If you’re planning to get more involved in the crypto world, then you need to know all the available resources that would help you excel. In the crypto space, those who want to purchase a crypto often do so by using an exchange. However, these cryptocurrency exchanges have become centralized and this defeats the entire concept of decentralization that Satoshi Nakamoto introduced with the creation of Bitcoin.
Decentralized exchanges emerged in a bid to solve the problem of centralization and other issues such as the risk of hacking, arbitrary fees and mismanagement. But decentralized exchanges also have their issues and the major one has to do with liquidity. What liquidity means is not having the amount of money in an exchange that would make trading more efficient and faster.
Uniswap was launched to resolve this major issue that has affected decentralized exchanges. The platform allows traders to swap tokens without depending on buyers and sellers to help create the required liquidity.
Let’s take a deeper look at Uniswap.
The project was created by Hayden Adams, who was actually inspired by a post that was made by Ethereum founder Vitalik Buterin. It’s a protocol on Ethereum that was primarily created for swapping ERC-20 tokens. The Uniswap exchange wasn’t designed to take fees just like most exchanges; instead, it was created to serve as a public good.
Public good means that it serves as a tool for the community to trade their tokens without intermediaries or platform fees. Uniswap doesn’t work like most centralized exchanges where buyers and sellers are matched to determine prices and execute trades. What it does is to make use of a simple math equation and pools of tokens as well as ether to carry out the job.

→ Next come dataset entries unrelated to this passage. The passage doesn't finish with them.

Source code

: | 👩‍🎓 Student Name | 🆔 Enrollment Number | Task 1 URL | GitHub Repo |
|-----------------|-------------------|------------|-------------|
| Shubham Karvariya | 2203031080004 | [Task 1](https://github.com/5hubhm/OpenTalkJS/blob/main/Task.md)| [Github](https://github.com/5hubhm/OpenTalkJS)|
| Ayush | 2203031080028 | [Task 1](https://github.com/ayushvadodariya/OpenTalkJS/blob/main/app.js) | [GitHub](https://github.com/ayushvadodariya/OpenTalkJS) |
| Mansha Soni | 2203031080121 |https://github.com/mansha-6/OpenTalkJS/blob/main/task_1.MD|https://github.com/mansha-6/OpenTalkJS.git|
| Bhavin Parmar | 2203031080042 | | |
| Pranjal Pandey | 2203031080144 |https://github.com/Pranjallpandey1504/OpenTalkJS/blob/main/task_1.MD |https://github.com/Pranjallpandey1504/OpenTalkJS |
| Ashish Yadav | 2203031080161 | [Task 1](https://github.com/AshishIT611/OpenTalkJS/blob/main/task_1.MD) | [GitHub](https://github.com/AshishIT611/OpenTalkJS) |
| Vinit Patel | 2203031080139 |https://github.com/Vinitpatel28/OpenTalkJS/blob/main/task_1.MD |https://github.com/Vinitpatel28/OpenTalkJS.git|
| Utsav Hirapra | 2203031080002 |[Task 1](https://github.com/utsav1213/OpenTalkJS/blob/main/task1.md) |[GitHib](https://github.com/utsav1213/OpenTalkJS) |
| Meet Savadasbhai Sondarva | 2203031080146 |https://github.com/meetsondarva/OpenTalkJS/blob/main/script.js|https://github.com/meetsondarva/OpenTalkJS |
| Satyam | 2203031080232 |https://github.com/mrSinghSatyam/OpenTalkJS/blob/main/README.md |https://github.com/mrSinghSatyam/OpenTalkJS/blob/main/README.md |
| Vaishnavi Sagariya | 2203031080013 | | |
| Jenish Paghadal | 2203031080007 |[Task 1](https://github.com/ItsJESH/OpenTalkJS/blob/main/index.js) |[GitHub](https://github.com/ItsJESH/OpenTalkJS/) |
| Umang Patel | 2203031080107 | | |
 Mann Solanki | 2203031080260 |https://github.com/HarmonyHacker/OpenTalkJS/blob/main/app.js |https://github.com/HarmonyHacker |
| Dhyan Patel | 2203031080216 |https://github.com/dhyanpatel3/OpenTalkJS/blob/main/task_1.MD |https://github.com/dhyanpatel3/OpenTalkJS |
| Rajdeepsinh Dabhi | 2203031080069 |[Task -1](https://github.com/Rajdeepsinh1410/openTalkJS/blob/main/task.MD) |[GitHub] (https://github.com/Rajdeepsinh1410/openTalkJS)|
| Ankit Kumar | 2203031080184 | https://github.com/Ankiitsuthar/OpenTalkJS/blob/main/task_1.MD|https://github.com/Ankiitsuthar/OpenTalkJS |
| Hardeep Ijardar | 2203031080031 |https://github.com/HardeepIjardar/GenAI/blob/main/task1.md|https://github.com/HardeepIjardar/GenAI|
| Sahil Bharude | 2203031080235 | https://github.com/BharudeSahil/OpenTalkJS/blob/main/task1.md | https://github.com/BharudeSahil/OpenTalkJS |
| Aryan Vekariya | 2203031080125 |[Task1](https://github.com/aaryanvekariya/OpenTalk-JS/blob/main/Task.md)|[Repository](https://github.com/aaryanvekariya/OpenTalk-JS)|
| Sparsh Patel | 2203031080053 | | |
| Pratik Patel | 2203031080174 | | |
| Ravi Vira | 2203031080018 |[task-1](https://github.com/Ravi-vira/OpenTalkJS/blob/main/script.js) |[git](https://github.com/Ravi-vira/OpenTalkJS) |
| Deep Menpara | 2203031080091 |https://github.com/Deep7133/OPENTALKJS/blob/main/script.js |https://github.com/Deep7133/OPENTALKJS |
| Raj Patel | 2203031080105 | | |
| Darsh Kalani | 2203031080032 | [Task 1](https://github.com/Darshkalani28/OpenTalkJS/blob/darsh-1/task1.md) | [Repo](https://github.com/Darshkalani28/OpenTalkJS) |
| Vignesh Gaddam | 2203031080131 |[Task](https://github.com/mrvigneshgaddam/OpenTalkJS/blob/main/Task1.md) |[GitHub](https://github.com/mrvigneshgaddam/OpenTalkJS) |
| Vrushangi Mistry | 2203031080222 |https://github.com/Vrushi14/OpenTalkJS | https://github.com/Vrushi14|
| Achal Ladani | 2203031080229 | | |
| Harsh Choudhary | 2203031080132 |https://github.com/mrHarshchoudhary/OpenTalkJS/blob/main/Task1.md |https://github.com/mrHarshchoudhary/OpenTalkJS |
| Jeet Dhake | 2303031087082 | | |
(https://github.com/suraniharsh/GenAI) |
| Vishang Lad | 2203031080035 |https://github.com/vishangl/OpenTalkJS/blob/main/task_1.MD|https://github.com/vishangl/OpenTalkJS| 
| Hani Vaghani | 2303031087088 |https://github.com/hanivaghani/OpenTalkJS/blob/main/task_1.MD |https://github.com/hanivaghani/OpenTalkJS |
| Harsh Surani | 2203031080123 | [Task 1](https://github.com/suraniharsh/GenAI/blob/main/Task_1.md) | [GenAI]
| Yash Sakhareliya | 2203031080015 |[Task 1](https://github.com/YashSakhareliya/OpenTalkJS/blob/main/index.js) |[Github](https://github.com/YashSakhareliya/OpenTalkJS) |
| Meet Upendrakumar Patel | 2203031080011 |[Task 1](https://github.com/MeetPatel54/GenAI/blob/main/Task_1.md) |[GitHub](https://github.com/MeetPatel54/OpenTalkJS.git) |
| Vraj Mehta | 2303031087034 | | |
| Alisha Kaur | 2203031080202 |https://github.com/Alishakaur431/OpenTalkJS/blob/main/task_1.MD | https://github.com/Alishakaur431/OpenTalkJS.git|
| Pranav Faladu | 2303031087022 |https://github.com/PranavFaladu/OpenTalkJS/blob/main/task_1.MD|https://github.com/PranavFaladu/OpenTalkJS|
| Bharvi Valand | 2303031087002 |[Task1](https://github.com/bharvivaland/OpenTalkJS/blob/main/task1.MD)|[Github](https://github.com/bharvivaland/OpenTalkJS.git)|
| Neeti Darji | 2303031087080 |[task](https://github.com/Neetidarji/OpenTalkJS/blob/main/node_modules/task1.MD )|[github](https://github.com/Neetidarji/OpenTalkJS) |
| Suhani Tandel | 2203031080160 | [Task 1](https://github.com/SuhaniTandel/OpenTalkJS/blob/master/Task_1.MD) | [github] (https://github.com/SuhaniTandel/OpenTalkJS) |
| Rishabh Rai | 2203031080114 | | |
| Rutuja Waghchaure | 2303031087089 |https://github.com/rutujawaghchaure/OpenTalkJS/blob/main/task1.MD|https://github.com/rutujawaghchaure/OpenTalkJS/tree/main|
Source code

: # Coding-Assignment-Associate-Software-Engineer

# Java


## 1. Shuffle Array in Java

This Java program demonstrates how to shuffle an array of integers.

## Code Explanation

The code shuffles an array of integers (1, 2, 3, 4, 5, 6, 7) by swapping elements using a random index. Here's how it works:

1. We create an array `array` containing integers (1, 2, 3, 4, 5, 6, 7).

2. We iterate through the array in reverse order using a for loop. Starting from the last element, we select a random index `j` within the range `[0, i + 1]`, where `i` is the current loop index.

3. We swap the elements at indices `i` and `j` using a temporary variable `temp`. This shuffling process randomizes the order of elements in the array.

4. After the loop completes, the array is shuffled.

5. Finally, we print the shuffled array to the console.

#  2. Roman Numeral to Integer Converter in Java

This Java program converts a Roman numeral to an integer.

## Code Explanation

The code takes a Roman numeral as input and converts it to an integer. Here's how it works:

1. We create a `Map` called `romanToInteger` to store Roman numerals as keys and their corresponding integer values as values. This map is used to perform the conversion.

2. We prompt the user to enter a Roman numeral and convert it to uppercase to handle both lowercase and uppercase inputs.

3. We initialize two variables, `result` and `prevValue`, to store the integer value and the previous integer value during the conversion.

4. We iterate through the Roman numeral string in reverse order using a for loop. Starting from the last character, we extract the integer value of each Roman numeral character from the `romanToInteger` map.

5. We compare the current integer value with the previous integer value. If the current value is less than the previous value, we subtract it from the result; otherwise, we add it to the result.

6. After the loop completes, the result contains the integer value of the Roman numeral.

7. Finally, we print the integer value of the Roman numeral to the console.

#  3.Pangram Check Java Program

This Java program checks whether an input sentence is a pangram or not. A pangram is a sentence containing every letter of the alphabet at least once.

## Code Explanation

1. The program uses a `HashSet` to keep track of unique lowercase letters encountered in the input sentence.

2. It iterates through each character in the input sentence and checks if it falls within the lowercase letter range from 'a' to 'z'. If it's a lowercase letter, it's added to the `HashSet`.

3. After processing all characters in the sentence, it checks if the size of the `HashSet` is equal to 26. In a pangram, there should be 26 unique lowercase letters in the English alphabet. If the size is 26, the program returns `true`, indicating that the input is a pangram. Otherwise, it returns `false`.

One of the things that make Uniswap unique and quite different from decentralized exchanges is its use of the “Constant Product Market Maker Model” as a pricing mechanism. You can add any token to Uniswap simply by funding it with its equivalent value of ether as well as the ERC-20 token that you want to trade. Rather than connect buyers and sellers to help determine the price of a token, Uniswap makes use of a constant equation: x * y = K
In this equation, x and y represent the quantity of ERC-20 tokens and ether that’s currently within the liquidity pool while K has a constant value. The equation makes use of the balance between ERC-20 tokens and ETH (the balance between supply and demand) to determine the price of any given token. So, if someone wants to buy LINK tokens with ETH, then there will be a decrease in the supply of LINK tokens while ETH supply would increase, leading to an increase in the price of LINK.
So, on Uniswap, it’s only when a trade occurs that the price of tokens change. So, the platform is simply balancing out the value of every token and the swapping of the tokens based on the rate at which people want to buy and sell them. Another interesting thing about Uniswap is that any ERC-20 token can be listed on the platform without special permission.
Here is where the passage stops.